Stored data entries

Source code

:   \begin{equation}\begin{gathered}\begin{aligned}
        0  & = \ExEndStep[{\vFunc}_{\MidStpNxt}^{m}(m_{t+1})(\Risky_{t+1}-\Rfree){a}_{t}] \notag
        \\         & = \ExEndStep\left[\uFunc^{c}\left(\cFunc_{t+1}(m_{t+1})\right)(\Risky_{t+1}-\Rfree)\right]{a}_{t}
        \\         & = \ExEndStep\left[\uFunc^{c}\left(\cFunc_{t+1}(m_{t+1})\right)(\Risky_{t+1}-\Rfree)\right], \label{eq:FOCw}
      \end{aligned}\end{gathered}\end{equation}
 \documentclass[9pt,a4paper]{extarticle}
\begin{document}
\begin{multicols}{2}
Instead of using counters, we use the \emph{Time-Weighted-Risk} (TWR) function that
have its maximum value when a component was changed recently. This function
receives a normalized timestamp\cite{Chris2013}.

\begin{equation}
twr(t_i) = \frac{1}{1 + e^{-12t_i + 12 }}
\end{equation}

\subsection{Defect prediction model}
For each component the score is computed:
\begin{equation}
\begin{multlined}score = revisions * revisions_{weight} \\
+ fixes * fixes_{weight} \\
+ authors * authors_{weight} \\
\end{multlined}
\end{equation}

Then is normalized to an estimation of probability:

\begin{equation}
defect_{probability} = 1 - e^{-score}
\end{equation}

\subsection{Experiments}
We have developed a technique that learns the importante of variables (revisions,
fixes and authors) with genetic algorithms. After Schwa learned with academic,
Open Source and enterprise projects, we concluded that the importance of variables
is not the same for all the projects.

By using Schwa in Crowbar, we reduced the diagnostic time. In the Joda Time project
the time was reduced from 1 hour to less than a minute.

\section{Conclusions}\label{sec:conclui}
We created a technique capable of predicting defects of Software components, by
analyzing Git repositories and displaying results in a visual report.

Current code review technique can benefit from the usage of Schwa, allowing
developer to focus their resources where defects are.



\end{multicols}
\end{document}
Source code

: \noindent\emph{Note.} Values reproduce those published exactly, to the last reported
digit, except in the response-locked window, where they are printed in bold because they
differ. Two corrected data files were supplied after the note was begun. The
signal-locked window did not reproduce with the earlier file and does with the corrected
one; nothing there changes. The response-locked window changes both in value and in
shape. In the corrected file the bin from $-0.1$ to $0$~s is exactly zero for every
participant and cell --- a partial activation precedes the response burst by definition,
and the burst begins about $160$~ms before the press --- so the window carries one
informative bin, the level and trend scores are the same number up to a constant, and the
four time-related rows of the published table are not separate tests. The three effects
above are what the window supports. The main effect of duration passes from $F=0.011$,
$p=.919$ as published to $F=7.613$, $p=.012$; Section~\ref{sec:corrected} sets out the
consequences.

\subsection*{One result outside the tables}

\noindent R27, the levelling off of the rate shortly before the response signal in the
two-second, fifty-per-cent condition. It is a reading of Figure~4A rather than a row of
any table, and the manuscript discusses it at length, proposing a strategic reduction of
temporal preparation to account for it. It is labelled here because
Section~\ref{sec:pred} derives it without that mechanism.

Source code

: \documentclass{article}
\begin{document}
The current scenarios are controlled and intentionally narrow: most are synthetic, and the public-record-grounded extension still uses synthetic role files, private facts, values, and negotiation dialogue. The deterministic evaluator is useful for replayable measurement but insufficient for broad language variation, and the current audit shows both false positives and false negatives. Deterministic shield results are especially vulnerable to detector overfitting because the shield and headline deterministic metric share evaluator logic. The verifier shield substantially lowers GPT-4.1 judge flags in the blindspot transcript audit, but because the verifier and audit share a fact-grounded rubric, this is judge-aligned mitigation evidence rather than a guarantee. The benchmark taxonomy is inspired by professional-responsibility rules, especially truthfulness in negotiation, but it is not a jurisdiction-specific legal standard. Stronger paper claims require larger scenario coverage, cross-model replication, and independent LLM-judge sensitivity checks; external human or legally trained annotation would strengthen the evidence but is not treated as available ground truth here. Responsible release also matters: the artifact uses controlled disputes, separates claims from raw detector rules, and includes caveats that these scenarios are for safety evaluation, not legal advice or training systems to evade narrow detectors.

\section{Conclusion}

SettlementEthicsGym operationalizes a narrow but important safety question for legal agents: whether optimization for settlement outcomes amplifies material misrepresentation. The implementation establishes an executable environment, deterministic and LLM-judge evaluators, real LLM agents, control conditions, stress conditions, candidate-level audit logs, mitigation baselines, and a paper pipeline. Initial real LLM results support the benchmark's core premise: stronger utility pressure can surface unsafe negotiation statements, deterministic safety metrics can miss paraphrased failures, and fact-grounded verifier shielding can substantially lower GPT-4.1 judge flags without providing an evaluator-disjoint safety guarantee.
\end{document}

- Exercise aim: Your task is to copy every line of the entries that contains the string "locked".

- Problem solution:
digit, except in the response-locked window, where they are printed in bold because they
signal-locked window did not reproduce with the earlier file and does with the corrected
one; nothing there changes. The response-locked window changes both in value and in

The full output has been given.